Cheap The Charge of the Light Brigade (DVD) (Tony Richardson) Price
CHEAP-PRICE.NET ’s Cheap Price
$13.46
Here at Cheap-price.net we have The Charge of the Light Brigade at a terrific price. The real-time price may actually be cheaper — click “Buy Now” above to check the live price at Amazon.com.
| CATEGORY: | DVD |
| DIRECTOR: | Tony Richardson |
| THEATRICAL RELEASE DATE: | 11 October, 1968 |
| MANUFACTURER: | MGM/UA Video |
| MPAA RATING: | PG-13 (Parental Guidance Suggested) |
| FEATURES: | Color, Closed-captioned, Widescreen |
| TYPE: | Feature Film-action/Adventure |
| MEDIA: | DVD |
| # OF MEDIA: | 1 |
| UPC: | 027616875761 |
Related Products
Customer Reviews of The Charge of the Light Brigade
Amazing spectacle with strong social and anti-war commentary This movie ranks at the top of any war movie list. While climaxing with the legendary charge of the Light Brigade during the Crimeran War, the movie also provides an illuminating look into many aspects of Victorian military life and society.
The costumes are just unbelievable. There are literally thousands of actors and extras in the movie, all in historically correct livery. The battle scenes alone are worth the price of the DVD. I marveled at the attention of detail and huge spectacle displayed on the screen.
On the other hand, movie is a bit heavy handed in its treatment of the politics of the period. For example, there are several sections where the action switches to animated sequences. These segments both explain some of the overall political situation while providing a simplistic, but biting satire of the whole colonial British ambition.
The attitudes and behavior of the British Officer corps and upper class in general are savagely treated. Scene after scene depicts British upper class stupidity. From the officer who insists on finishing his soft boiled egg instead of leading his troops at a critical point in battle to Lord Cardigan's kinky one night stand with a junior officer's wife on the eve of the battle, the movie goes to great length to destroy the credibility of the British officer class. With such petty buffoons running the show, it's hard to imagine how the British built such a vast and wealthy empire.
A Good Try and All That
As an historical documentary this film suberbly recreates the atmosphere of a mid-19th Century British Cavalry regiment at home in the UK (only in the last third of the film does the scene shift to the Crimea). As a movie, however, it fails to engage the casual viewer, who will undoubtedly prefer the ahistorical 1937 US version, for the simple reason that the latter tells a story while the former tries to give a history lesson. There is little here to stimulate the emotions and interest of non-historians; even the few action sequences, staged in a very accurate manner and with great attention to detail, are murky and uncompelling.

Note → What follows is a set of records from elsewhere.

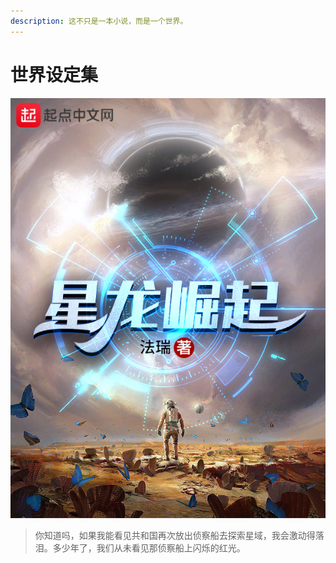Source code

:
 ```yaml
---
description: 这不只是一本小说，而是一个世界。
---
```


# 世界设定集

![&#x661F;&#x9F99;&#x5D1B;&#x8D77;](.gitbook/assets/xing-long-jue-qi-2.jpg)

> 你知道吗，如果我能看见共和国再次放出侦察船去探索星域，我会激动得落泪。多少年了，我们从未看见那侦察船上闪烁的红光。



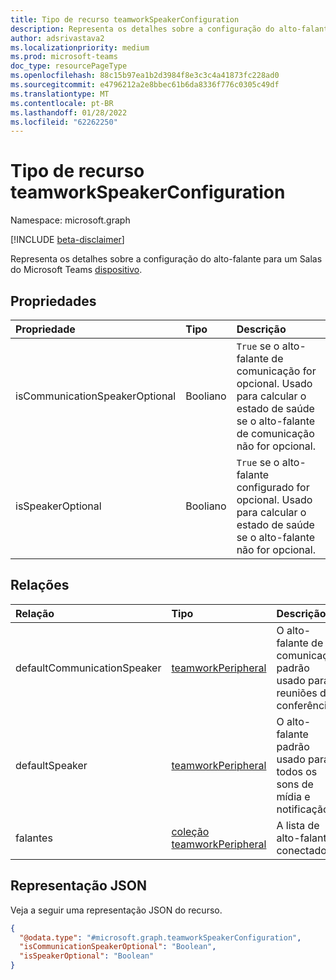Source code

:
 ```yaml
---
title: Tipo de recurso teamworkSpeakerConfiguration
description: Representa os detalhes sobre a configuração do alto-falante para um Salas do Microsoft Teams dispositivo.
author: adsrivastava2
ms.localizationpriority: medium
ms.prod: microsoft-teams
doc_type: resourcePageType
ms.openlocfilehash: 88c15b97ea1b2d3984f8e3c3c4a41873fc228ad0
ms.sourcegitcommit: e4796212a2e8bbec61b6da8336f776c0305c49df
ms.translationtype: MT
ms.contentlocale: pt-BR
ms.lasthandoff: 01/28/2022
ms.locfileid: "62262250"
---
```

# <a name="teamworkspeakerconfiguration-resource-type"></a>Tipo de recurso teamworkSpeakerConfiguration

Namespace: microsoft.graph

[!INCLUDE [beta-disclaimer](../../includes/beta-disclaimer.md)]

Representa os detalhes sobre a configuração do alto-falante para um Salas do Microsoft Teams [dispositivo](../resources/teamworkdevice.md).

## <a name="properties"></a>Propriedades
|Propriedade|Tipo|Descrição|
|:---|:---|:---|
|isCommunicationSpeakerOptional|Booliano|`True` se o alto-falante de comunicação for opcional. Usado para calcular o estado de saúde se o alto-falante de comunicação não for opcional.|
|isSpeakerOptional|Booliano|`True` se o alto-falante configurado for opcional. Usado para calcular o estado de saúde se o alto-falante não for opcional.|

## <a name="relationships"></a>Relações
|Relação|Tipo|Descrição|
|:---|:---|:---|
|defaultCommunicationSpeaker|[teamworkPeripheral](../resources/teamworkperipheral.md)|O alto-falante de comunicação padrão usado para reuniões de conferência.|
|defaultSpeaker|[teamworkPeripheral](../resources/teamworkperipheral.md)|O alto-falante padrão usado para todos os sons de mídia e notificação.|
|falantes|[coleção teamworkPeripheral](../resources/teamworkperipheral.md)|A lista de alto-falantes conectados.|

## <a name="json-representation"></a>Representação JSON
Veja a seguir uma representação JSON do recurso.
<!-- {
  "blockType": "resource",
  "@odata.type": "microsoft.graph.teamworkSpeakerConfiguration"
}
-->
``` json
{
  "@odata.type": "#microsoft.graph.teamworkSpeakerConfiguration",
  "isCommunicationSpeakerOptional": "Boolean",
  "isSpeakerOptional": "Boolean"
}
```

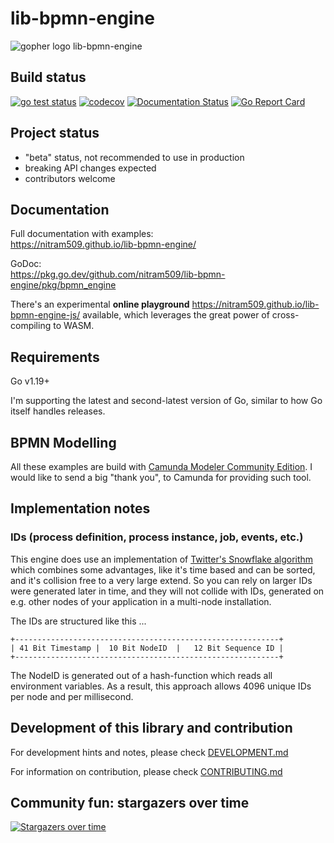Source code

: # lib-bpmn-engine

![](./art/gopher-lib-bpmn-engine-128.png "gopher logo lib-bpmn-engine")

## Build status

[![go test status](https://github.com/nitram509/lib-bpmn-engine/actions/workflows/go-test.yml/badge.svg)](https://github.com/nitram509/lib-bpmn-engine/actions/workflows/go-test.yml)
[![codecov](https://codecov.io/gh/nitram509/lib-bpmn-engine/branch/main/graph/badge.svg?token=J5J6SQ0TPJ)](https://codecov.io/gh/nitram509/lib-bpmn-engine)
[![Documentation Status](https://readthedocs.com/projects/nitram509-lib-bpmn-engine/badge/?version=latest)](https://nitram509-lib-bpmn-engine.readthedocs-hosted.com/en/latest/?badge=latest)
[![Go Report Card](https://goreportcard.com/badge/github.com/nitram509/lib-bpmn-engine)](https://goreportcard.com/report/github.com/nitram509/lib-bpmn-engine)

## Project status

* "beta" status, not recommended to use in production
* breaking API changes expected
* contributors welcome

## Documentation

Full documentation with examples: \
https://nitram509.github.io/lib-bpmn-engine/

GoDoc: \
https://pkg.go.dev/github.com/nitram509/lib-bpmn-engine/pkg/bpmn_engine

There's an experimental **online playground** https://nitram509.github.io/lib-bpmn-engine-js/ available,
which leverages the great power of cross-compiling to WASM.

## Requirements

Go v1.19+

I'm supporting the latest and second-latest version of Go, similar to how Go itself handles releases. 

## BPMN Modelling

All these examples are build with [Camunda Modeler Community Edition](https://camunda.com/de/download/modeler/).
I would like to send a big "thank you", to Camunda for providing such tool.

## Implementation notes

### IDs (process definition, process instance, job, events, etc.)

This engine does use an implementation of [Twitter's Snowflake algorithm](https://en.wikipedia.org/wiki/Snowflake_ID)
which combines some advantages, like it's time based and can be sorted, and it's collision free to a very large extend.
So you can rely on larger IDs were generated later in time, and they will not collide with IDs,
generated on e.g. other nodes of your application in a multi-node installation.

The IDs are structured like this ...
```
+-----------------------------------------------------------+
| 41 Bit Timestamp |  10 Bit NodeID  |   12 Bit Sequence ID |
+-----------------------------------------------------------+
```

The NodeID is generated out of a hash-function which reads all environment variables.
As a result, this approach allows 4096 unique IDs per node and per millisecond.

## Development of this library and contribution

For development hints and notes, please check [DEVELOPMENT.md](./DEVELOPMENT.md)

For information on contribution, please check [CONTRIBUTING.md](./CONTRIBUTING.md)

## Community fun: stargazers over time

[![Stargazers over time](https://starchart.cc/nitram509/lib-bpmn-engine.svg)](https://starchart.cc/nitram509/lib-bpmn-engine)
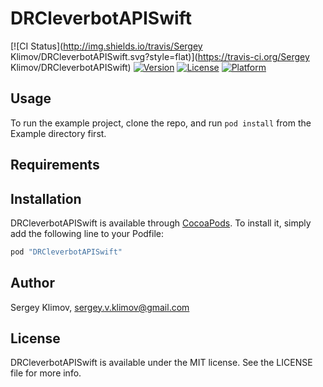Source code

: # DRCleverbotAPISwift

[![CI Status](http://img.shields.io/travis/Sergey Klimov/DRCleverbotAPISwift.svg?style=flat)](https://travis-ci.org/Sergey Klimov/DRCleverbotAPISwift)
[![Version](https://img.shields.io/cocoapods/v/DRCleverbotAPISwift.svg?style=flat)](http://cocoapods.org/pods/DRCleverbotAPISwift)
[![License](https://img.shields.io/cocoapods/l/DRCleverbotAPISwift.svg?style=flat)](http://cocoapods.org/pods/DRCleverbotAPISwift)
[![Platform](https://img.shields.io/cocoapods/p/DRCleverbotAPISwift.svg?style=flat)](http://cocoapods.org/pods/DRCleverbotAPISwift)

## Usage

To run the example project, clone the repo, and run `pod install` from the Example directory first.

## Requirements

## Installation

DRCleverbotAPISwift is available through [CocoaPods](http://cocoapods.org). To install
it, simply add the following line to your Podfile:

```ruby
pod "DRCleverbotAPISwift"
```



## Author

Sergey Klimov, sergey.v.klimov@gmail.com

## License

DRCleverbotAPISwift is available under the MIT license. See the LICENSE file for more info.
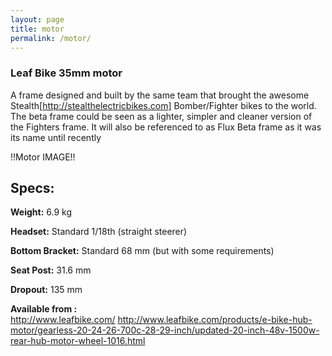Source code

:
 ```yaml
---
layout: page
title: motor
permalink: /motor/
---
```


### Leaf Bike 35mm motor

A frame designed and built by the same team that brought the awesome Stealth[http://stealthelectricbikes.com] Bomber/Fighter bikes to the world.
The beta frame could be seen as a lighter, simpler and cleaner version of the Fighters frame.
It will also be referenced to as Flux Beta frame as it was its name until recently


!!Motor IMAGE!!

## Specs:

**Weight:**  6.9 kg

**Headset:** Standard 1/18th (straight steerer)

**Bottom Bracket:** Standard 68 mm (but with some requirements)

**Seat Post:** 31.6 mm

**Dropout:** 135 mm

**Available from :**<br>
http://www.leafbike.com/
http://www.leafbike.com/products/e-bike-hub-motor/gearless-20-24-26-700c-28-29-inch/updated-20-inch-48v-1500w-rear-hub-motor-wheel-1016.html
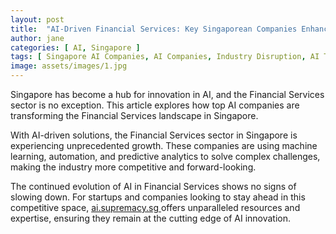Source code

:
 ```yaml
---
layout: post
title:  "AI-Driven Financial Services: Key Singaporean Companies Enhancing Efficiency"
author: jane
categories: [ AI, Singapore ]
tags: [ Singapore AI Companies, AI Companies, Industry Disruption, AI Transformation, AI Startups ]
image: assets/images/1.jpg
---
```


Singapore has become a hub for innovation in AI, and the Financial Services sector is no exception. This article explores how top AI companies are transforming the Financial Services landscape in Singapore.

With AI-driven solutions, the Financial Services sector in Singapore is experiencing unprecedented growth. These companies are using machine learning, automation, and predictive analytics to solve complex challenges, making the industry more competitive and forward-looking.

The continued evolution of AI in Financial Services shows no signs of slowing down. For startups and companies looking to stay ahead in this competitive space, <a href="https://ai.supremacy.sg" target="_blank"> ai.supremacy.sg </a> offers unparalleled resources and expertise, ensuring they remain at the cutting edge of AI innovation.
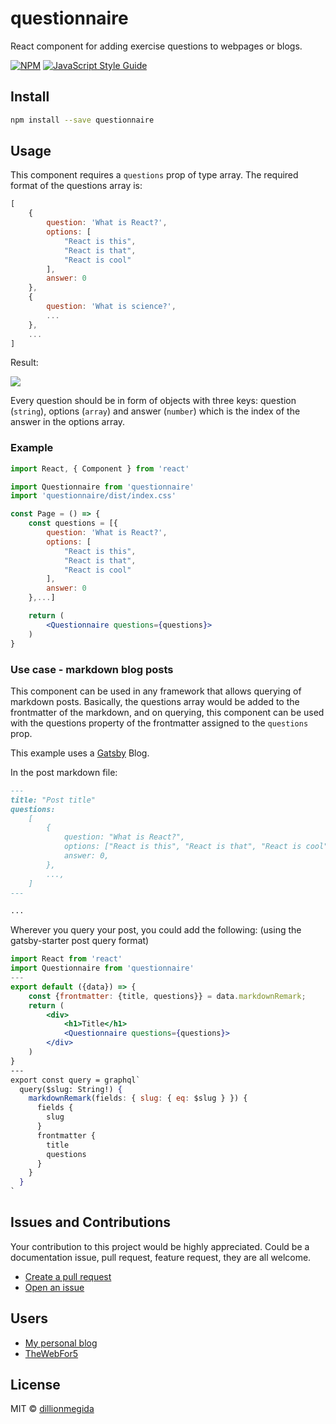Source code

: # questionnaire

React component for adding exercise questions to webpages or blogs.

[![NPM](https://img.shields.io/npm/v/questionnaire.svg)](https://www.npmjs.com/package/questionnaire) [![JavaScript Style Guide](https://img.shields.io/badge/code_style-standard-brightgreen.svg)](https://standardjs.com)

## Install

```bash
npm install --save questionnaire
```

## Usage

This component requires a `questions` prop of type array. The required format of the questions array is:

```js
[
    {
        question: 'What is React?',
        options: [
            "React is this",
            "React is that",
            "React is cool"
        ],
        answer: 0
    },
    {
        question: 'What is science?',
        ...
    },
    ...
]
```

Result:

![](image)

Every question should be in form of objects with three keys: question (`string`), options (`array`) and answer (`number`) which is the index of the answer in the options array.

### Example

```jsx
import React, { Component } from 'react'

import Questionnaire from 'questionnaire'
import 'questionnaire/dist/index.css'

const Page = () => {
    const questions = [{
        question: 'What is React?',
        options: [
            "React is this",
            "React is that",
            "React is cool"
        ],
        answer: 0
    },...]

    return (
        <Questionnaire questions={questions}>
    )
}
```

### Use case - markdown blog posts

This component can be used in any framework that allows querying of markdown posts. Basically, the questions array would be added to the frontmatter of the markdown, and on querying, this component can be used with the questions property of the frontmatter assigned to the `questions` prop.

This example uses a [Gatsby]() Blog.

In the post markdown file:

```md
---
title: "Post title"
questions:
    [
        {
            question: "What is React?",
            options: ["React is this", "React is that", "React is cool"],
            answer: 0,
        },
        ...,
    ]
---

...
```

Wherever you query your post, you could add the following: (using the gatsby-starter post query format)

```jsx
import React from 'react'
import Questionnaire from 'questionnaire'
---
export default ({data}) => {
    const {frontmatter: {title, questions}} = data.markdownRemark;
    return (
        <div>
            <h1>Title</h1>
            <Questionnaire questions={questions}>
        </div>
    )
}
---
export const query = graphql`
  query($slug: String!) {
    markdownRemark(fields: { slug: { eq: $slug } }) {
      fields {
        slug
      }
      frontmatter {
        title
        questions
      }
    }
  }
`

```

## Issues and Contributions

Your contribution to this project would be highly appreciated. Could be a documentation issue, pull request, feature request, they are all welcome.

-   [Create a pull request](https://github.com/dillionmegida/questionnaire/pulls)
-   [Open an issue](https://github.com/dillionmegida/questionnaire/issues)

## Users

- [My personal blog](https://dillionmegida.com)
- [TheWebFor5](https://thewebfor5.com)

## License

MIT © [dillionmegida](https://github.com/dillionmegida)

For the historical buff, the film does have spot-on characterizations of Lord Cardigan and Lord Raglan, and it does an admirable job of actually depicting what the Battle of Alma looked like. But the animated 19th Century political cartoons, a good idea in theory, actually disrupt the gritty realism of the rest of the movie, and give an anachronistic Monty Python overtone to the whole film. It makes you wonder if perhaps these sequences were added in post-production, in an attempt to give some unifying clarity to the string of disjointed episodes that mark the real-life scenes of the movie.
The DVD edition of this film is "bare-bones"; the case contains only the disc, no printed material, and there are no special features worth mentioning.
Terrible
Bad, bad, bad, bad, bad...
They should have negative star ratings for movies like this.
If the British were such baffoons as this pictures makes them out to be, how did they have such an empire. Man, the rest of the world must have been filled with idiots.